Presently, many of these 420-friendly institutions exist around the nation, including the THC and United Cannabis Ministry, The Fragrant Cane Ministry, the Congregation of Jesus Christ Keneh-Bosem, The Healing Church of God and the Cannabis Assembly, to name a few.
There have been several cases to make recent national news about Rastafarians who were arrested, and later released from their initial charges due to their religious beliefs promoting the spiritual use of cannabis. Individuals such as 59-year old Doug Darrell have been declared not guilty for cultivation and possession of up to 15 marijuana plants in his backyard on religious grounds. A female, self-described “straitlaced little old lady,” Cathleen converse said in an interview, “Mr. Darrell is a peaceful man. He grows for his own personal religious and medicinal use. I knew that my community would be poorer rather than better off had he been convicted.” And yet, this case is not an isolated one.

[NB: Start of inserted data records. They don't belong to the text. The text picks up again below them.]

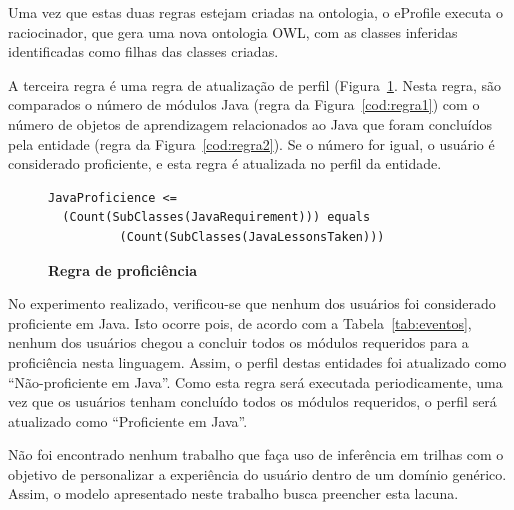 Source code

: \documentclass[times, 10pt, twocolumn]{article}
\begin{document}
Uma vez que estas duas regras estejam criadas na ontologia, o eProfile executa o raciocinador, que gera uma nova ontologia OWL, com as classes inferidas identificadas como filhas das classes criadas.

A terceira regra é uma regra de atualização de perfil (Figura~\ref{cod:regra3}. Nesta regra, são comparados o número de módulos Java (regra da Figura~\ref{cod:regra1}) com o número de objetos de aprendizagem relacionados ao Java que foram concluídos pela entidade (regra da Figura~\ref{cod:regra2}). Se o número for igual, o usuário é considerado proficiente, e esta regra é atualizada no perfil da entidade.

\begin{figure}
\begin{lstlisting}
JavaProficience <= 
  (Count(SubClasses(JavaRequirement))) equals
          (Count(SubClasses(JavaLessonsTaken)))
\end{lstlisting}
\caption{\textbf{Regra de proficiência}}
\label{cod:regra3}
\end{figure}

No experimento realizado, verificou-se que nenhum dos usuários foi considerado proficiente em Java. Isto ocorre pois, de acordo com a Tabela~\ref{tab:eventos}, nenhum dos usuários chegou a concluir todos os módulos requeridos para a proficiência nesta linguagem. Assim, o perfil destas entidades foi atualizado como ``Não-proficiente em Java''. Como esta regra será executada periodicamente, uma vez que os usuários tenham concluído todos os módulos requeridos, o perfil será atualizado como ``Proficiente em Java''.

\label{ch:relacionados}

Não foi encontrado nenhum trabalho que faça uso de inferência em trilhas com o objetivo de personalizar a experiência do usuário dentro de um domínio genérico. Assim, o modelo apresentado neste trabalho busca preencher esta lacuna. 
\end{document}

In a recently released 2013 survey taken from the Public Religion Research Institute, a staggering 58% of white mainline Protestants and another 54% of black Protestants are fully in favor of legalizing the use of cannabis.

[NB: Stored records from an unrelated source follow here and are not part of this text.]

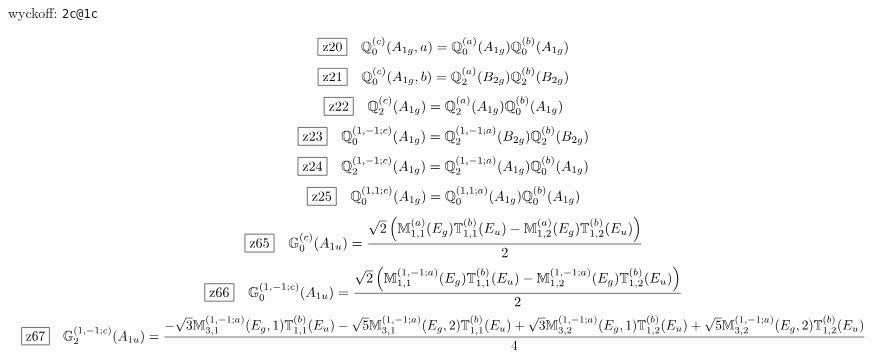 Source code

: \documentclass[fleqn,10pt,landscape]{jsarticle}
\begin{document}
\noindent\quad * wyckoff: \texttt{2c@1c}

\begin{dmath*}
\hspace*{3mm}\fbox{z20}\quad \mathbb{Q}_{0}^{(c)}(A_{1g},a)=\mathbb{Q}_{0}^{(a)}(A_{1g}) \mathbb{Q}_{0}^{(b)}(A_{1g})
\end{dmath*}
\begin{dmath*}
\hspace*{3mm}\fbox{z21}\quad \mathbb{Q}_{0}^{(c)}(A_{1g},b)=\mathbb{Q}_{2}^{(a)}(B_{2g}) \mathbb{Q}_{2}^{(b)}(B_{2g})
\end{dmath*}
\begin{dmath*}
\hspace*{3mm}\fbox{z22}\quad \mathbb{Q}_{2}^{(c)}(A_{1g})=\mathbb{Q}_{2}^{(a)}(A_{1g}) \mathbb{Q}_{0}^{(b)}(A_{1g})
\end{dmath*}
\begin{dmath*}
\hspace*{3mm}\fbox{z23}\quad \mathbb{Q}_{0}^{(1,-1;c)}(A_{1g})=\mathbb{Q}_{2}^{(1,-1;a)}(B_{2g}) \mathbb{Q}_{2}^{(b)}(B_{2g})
\end{dmath*}
\begin{dmath*}
\hspace*{3mm}\fbox{z24}\quad \mathbb{Q}_{2}^{(1,-1;c)}(A_{1g})=\mathbb{Q}_{2}^{(1,-1;a)}(A_{1g}) \mathbb{Q}_{0}^{(b)}(A_{1g})
\end{dmath*}
\begin{dmath*}
\hspace*{3mm}\fbox{z25}\quad \mathbb{Q}_{0}^{(1,1;c)}(A_{1g})=\mathbb{Q}_{0}^{(1,1;a)}(A_{1g}) \mathbb{Q}_{0}^{(b)}(A_{1g})
\end{dmath*}
\begin{dmath*}
\hspace*{3mm}\fbox{z65}\quad \mathbb{G}_{0}^{(c)}(A_{1u})=\frac{\sqrt{2} \left(\mathbb{M}_{1,1}^{(a)}(E_{g}) \mathbb{T}_{1,1}^{(b)}(E_{u}) - \mathbb{M}_{1,2}^{(a)}(E_{g}) \mathbb{T}_{1,2}^{(b)}(E_{u})\right)}{2}
\end{dmath*}
\begin{dmath*}
\hspace*{3mm}\fbox{z66}\quad \mathbb{G}_{0}^{(1,-1;c)}(A_{1u})=\frac{\sqrt{2} \left(\mathbb{M}_{1,1}^{(1,-1;a)}(E_{g}) \mathbb{T}_{1,1}^{(b)}(E_{u}) - \mathbb{M}_{1,2}^{(1,-1;a)}(E_{g}) \mathbb{T}_{1,2}^{(b)}(E_{u})\right)}{2}
\end{dmath*}
\begin{dmath*}
\hspace*{3mm}\fbox{z67}\quad \mathbb{G}_{2}^{(1,-1;c)}(A_{1u})=\frac{- \sqrt{3} \mathbb{M}_{3,1}^{(1,-1;a)}(E_{g},1) \mathbb{T}_{1,1}^{(b)}(E_{u}) - \sqrt{5} \mathbb{M}_{3,1}^{(1,-1;a)}(E_{g},2) \mathbb{T}_{1,1}^{(b)}(E_{u}) + \sqrt{3} \mathbb{M}_{3,2}^{(1,-1;a)}(E_{g},1) \mathbb{T}_{1,2}^{(b)}(E_{u}) + \sqrt{5} \mathbb{M}_{3,2}^{(1,-1;a)}(E_{g},2) \mathbb{T}_{1,2}^{(b)}(E_{u})}{4}
\end{dmath*}
\end{document}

Mark DeMoss, a spokesperson for Evangelicals such as Fraklin Graham and founder of Hobby Lobby, Steve Green openly admits that he takes a stance on marijuana that he feels may not be upheld by many Christian leaders. “When 50 percent of our prison beds are occupied by nonviolent offenders, we have prison overcrowding problems and violent offenders serving shortened sentences, I have a problem with incarceration for possession of marijuana,” DeMoss said. He continued,” None of that’s to say I favor free and rampant marijuana use. I don’t think it’s the most serious blight on America.”
Earlier this year, President Obama publically voiced his feelings about marijuana use in our country. A previous cannabis user himself, Obama has previously stated his administration has “bigger fish to fry,” and later called marijuana notably less dangerous than alcohol.
DeMoss admits, however, that he would not expect pastors and other religious affiliates to be on board with his system of beliefs. “If a pastor said some of what I said, there would be some who would feel the pastor was compromising on a moral issue. No one wants to risk looking like they’re in favor of marijuana,” DeMoss said. “I’m not in favor, but I think we should address how high of a priority it should be.”
Russell Moore, the head of the Southern Baptist Convention’s Ethics and Religious Liberty Commission has said, “”I definitely think there’s been a coalition of ‘leave us alone’ libertarians and Woodstock nation progressives on this issue of marijuana. I do think there has been an effort to stigmatize those with concerns as Carrie Nations holding on to Prohibition.” On his allegiance to the subject of legalization in our country, Moore had this to say, “If there were studies demonstrating marijuana is the best treatment for a particular disease and the prescription was tightly regulated the way we do morphine and other mind-altering drugs, yes. That’s not what we have happening in America right now.”